▸ **What is expected**
Take the data below and repeat it exactly.

___ Exercise data

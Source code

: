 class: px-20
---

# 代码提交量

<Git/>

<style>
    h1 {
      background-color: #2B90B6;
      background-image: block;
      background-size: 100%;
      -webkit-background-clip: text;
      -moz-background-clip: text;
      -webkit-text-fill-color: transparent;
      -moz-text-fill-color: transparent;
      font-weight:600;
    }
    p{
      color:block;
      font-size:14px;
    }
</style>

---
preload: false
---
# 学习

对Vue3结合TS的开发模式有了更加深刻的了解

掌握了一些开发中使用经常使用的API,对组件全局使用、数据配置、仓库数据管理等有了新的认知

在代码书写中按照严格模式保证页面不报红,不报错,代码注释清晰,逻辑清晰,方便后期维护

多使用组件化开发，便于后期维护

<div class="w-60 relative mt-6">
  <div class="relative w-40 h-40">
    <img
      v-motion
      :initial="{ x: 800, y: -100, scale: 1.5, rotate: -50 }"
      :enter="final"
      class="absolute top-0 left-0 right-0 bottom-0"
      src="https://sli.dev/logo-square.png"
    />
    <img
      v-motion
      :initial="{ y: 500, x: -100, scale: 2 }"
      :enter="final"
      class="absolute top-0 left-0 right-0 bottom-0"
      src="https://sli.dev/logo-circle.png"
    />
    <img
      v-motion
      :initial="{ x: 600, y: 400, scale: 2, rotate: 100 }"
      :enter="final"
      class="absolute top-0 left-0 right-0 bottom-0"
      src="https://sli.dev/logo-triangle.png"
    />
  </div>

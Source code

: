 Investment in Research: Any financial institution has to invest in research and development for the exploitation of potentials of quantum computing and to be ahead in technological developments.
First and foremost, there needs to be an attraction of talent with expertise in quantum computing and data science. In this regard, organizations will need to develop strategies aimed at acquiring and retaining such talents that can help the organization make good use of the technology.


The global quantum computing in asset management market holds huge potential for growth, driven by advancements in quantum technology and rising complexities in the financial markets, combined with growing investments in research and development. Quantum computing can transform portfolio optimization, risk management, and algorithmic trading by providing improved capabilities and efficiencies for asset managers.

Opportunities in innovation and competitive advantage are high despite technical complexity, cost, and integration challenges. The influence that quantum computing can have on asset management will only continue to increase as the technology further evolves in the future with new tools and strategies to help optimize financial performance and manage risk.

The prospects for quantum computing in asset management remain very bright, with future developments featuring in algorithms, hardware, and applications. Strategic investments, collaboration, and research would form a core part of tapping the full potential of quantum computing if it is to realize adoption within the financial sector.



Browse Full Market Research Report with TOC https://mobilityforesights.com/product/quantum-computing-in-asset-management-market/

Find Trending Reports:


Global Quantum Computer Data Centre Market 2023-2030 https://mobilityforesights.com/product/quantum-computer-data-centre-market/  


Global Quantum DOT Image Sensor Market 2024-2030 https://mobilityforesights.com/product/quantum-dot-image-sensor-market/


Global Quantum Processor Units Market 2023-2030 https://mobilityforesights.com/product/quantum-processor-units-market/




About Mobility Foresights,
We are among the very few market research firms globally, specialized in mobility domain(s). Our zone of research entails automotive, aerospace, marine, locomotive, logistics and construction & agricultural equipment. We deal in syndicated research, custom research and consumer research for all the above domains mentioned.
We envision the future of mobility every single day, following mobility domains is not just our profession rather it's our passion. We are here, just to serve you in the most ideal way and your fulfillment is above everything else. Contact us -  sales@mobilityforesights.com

______

▸ **Exercise response**
Source code

: class: px-20
---

# 代码提交量

<Git/>

<style>
    h1 {
      background-color: #2B90B6;
      background-image: block;
      background-size: 100%;
      -webkit-background-clip: text;
      -moz-background-clip: text;
      -webkit-text-fill-color: transparent;
      -moz-text-fill-color: transparent;
      font-weight:600;
    }
    p{
      color:block;
      font-size:14px;
    }
</style>

---
preload: false
---
# 学习

对Vue3结合TS的开发模式有了更加深刻的了解

掌握了一些开发中使用经常使用的API,对组件全局使用、数据配置、仓库数据管理等有了新的认知

在代码书写中按照严格模式保证页面不报红,不报错,代码注释清晰,逻辑清晰,方便后期维护

多使用组件化开发，便于后期维护

<div class="w-60 relative mt-6">
  <div class="relative w-40 h-40">
    <img
      v-motion
      :initial="{ x: 800, y: -100, scale: 1.5, rotate: -50 }"
      :enter="final"
      class="absolute top-0 left-0 right-0 bottom-0"
      src="https://sli.dev/logo-square.png"
    />
    <img
      v-motion
      :initial="{ y: 500, x: -100, scale: 2 }"
      :enter="final"
      class="absolute top-0 left-0 right-0 bottom-0"
      src="https://sli.dev/logo-circle.png"
    />
    <img
      v-motion
      :initial="{ x: 600, y: 400, scale: 2, rotate: 100 }"
      :enter="final"
      class="absolute top-0 left-0 right-0 bottom-0"
      src="https://sli.dev/logo-triangle.png"
    />
  </div>

Source code

: Investment in Research: Any financial institution has to invest in research and development for the exploitation of potentials of quantum computing and to be ahead in technological developments.
First and foremost, there needs to be an attraction of talent with expertise in quantum computing and data science. In this regard, organizations will need to develop strategies aimed at acquiring and retaining such talents that can help the organization make good use of the technology.


The global quantum computing in asset management market holds huge potential for growth, driven by advancements in quantum technology and rising complexities in the financial markets, combined with growing investments in research and development. Quantum computing can transform portfolio optimization, risk management, and algorithmic trading by providing improved capabilities and efficiencies for asset managers.

Opportunities in innovation and competitive advantage are high despite technical complexity, cost, and integration challenges. The influence that quantum computing can have on asset management will only continue to increase as the technology further evolves in the future with new tools and strategies to help optimize financial performance and manage risk.

The prospects for quantum computing in asset management remain very bright, with future developments featuring in algorithms, hardware, and applications. Strategic investments, collaboration, and research would form a core part of tapping the full potential of quantum computing if it is to realize adoption within the financial sector.



Browse Full Market Research Report with TOC https://mobilityforesights.com/product/quantum-computing-in-asset-management-market/

Find Trending Reports:


Global Quantum Computer Data Centre Market 2023-2030 https://mobilityforesights.com/product/quantum-computer-data-centre-market/  


Global Quantum DOT Image Sensor Market 2024-2030 https://mobilityforesights.com/product/quantum-dot-image-sensor-market/


Global Quantum Processor Units Market 2023-2030 https://mobilityforesights.com/product/quantum-processor-units-market/




About Mobility Foresights,
We are among the very few market research firms globally, specialized in mobility domain(s). Our zone of research entails automotive, aerospace, marine, locomotive, logistics and construction & agricultural equipment. We deal in syndicated research, custom research and consumer research for all the above domains mentioned.
We envision the future of mobility every single day, following mobility domains is not just our profession rather it's our passion. We are here, just to serve you in the most ideal way and your fulfillment is above everything else. Contact us -  sales@mobilityforesights.com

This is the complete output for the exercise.